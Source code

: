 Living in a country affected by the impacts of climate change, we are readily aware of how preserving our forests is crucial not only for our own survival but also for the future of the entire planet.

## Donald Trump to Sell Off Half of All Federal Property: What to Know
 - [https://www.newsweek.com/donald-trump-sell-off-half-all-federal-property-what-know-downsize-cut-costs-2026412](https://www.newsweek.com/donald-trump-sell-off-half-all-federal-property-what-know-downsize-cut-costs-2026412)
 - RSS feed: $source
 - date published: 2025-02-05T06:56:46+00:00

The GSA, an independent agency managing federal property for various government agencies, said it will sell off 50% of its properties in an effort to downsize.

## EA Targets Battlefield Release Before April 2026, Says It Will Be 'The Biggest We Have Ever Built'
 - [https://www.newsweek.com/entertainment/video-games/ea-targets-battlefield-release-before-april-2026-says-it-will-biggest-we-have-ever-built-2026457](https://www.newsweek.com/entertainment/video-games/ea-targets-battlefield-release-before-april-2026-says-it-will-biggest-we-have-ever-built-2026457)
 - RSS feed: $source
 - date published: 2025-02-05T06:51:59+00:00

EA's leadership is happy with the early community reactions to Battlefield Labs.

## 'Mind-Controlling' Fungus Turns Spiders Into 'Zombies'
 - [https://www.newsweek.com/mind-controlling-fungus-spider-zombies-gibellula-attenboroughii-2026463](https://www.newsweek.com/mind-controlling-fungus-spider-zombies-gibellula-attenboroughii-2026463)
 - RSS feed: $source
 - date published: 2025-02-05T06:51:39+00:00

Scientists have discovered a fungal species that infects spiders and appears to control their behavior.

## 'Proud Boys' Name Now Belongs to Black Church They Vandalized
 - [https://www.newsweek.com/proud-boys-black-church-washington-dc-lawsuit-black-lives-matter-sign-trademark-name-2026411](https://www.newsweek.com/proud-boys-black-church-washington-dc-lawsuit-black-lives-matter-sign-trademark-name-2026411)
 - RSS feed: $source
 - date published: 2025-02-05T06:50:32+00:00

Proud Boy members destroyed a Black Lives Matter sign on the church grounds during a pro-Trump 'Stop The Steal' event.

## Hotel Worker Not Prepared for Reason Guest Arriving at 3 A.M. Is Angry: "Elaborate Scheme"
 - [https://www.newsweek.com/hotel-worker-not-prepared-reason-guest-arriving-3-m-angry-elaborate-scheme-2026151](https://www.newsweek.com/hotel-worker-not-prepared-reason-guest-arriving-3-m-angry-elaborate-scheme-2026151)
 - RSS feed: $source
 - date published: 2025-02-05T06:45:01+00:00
══════════
■ **Instructions for the task**: Starting with the line above that holds "The GSA, an" and stopping with the line that holds "## Hotel Worker", reproduce each line exactly, omitting all other lines.

■ **Response to the task**:
The GSA, an independent agency managing federal property for various government agencies, said it will sell off 50% of its properties in an effort to downsize.

## EA Targets Battlefield Release Before April 2026, Says It Will Be 'The Biggest We Have Ever Built'
 - [https://www.newsweek.com/entertainment/video-games/ea-targets-battlefield-release-before-april-2026-says-it-will-biggest-we-have-ever-built-2026457](https://www.newsweek.com/entertainment/video-games/ea-targets-battlefield-release-before-april-2026-says-it-will-biggest-we-have-ever-built-2026457)
 - RSS feed: $source
 - date published: 2025-02-05T06:51:59+00:00

EA's leadership is happy with the early community reactions to Battlefield Labs.

## 'Mind-Controlling' Fungus Turns Spiders Into 'Zombies'
 - [https://www.newsweek.com/mind-controlling-fungus-spider-zombies-gibellula-attenboroughii-2026463](https://www.newsweek.com/mind-controlling-fungus-spider-zombies-gibellula-attenboroughii-2026463)
 - RSS feed: $source
 - date published: 2025-02-05T06:51:39+00:00

Scientists have discovered a fungal species that infects spiders and appears to control their behavior.

## 'Proud Boys' Name Now Belongs to Black Church They Vandalized
 - [https://www.newsweek.com/proud-boys-black-church-washington-dc-lawsuit-black-lives-matter-sign-trademark-name-2026411](https://www.newsweek.com/proud-boys-black-church-washington-dc-lawsuit-black-lives-matter-sign-trademark-name-2026411)
 - RSS feed: $source
 - date published: 2025-02-05T06:50:32+00:00

Proud Boy members destroyed a Black Lives Matter sign on the church grounds during a pro-Trump 'Stop The Steal' event.

## Hotel Worker Not Prepared for Reason Guest Arriving at 3 A.M. Is Angry: "Elaborate Scheme"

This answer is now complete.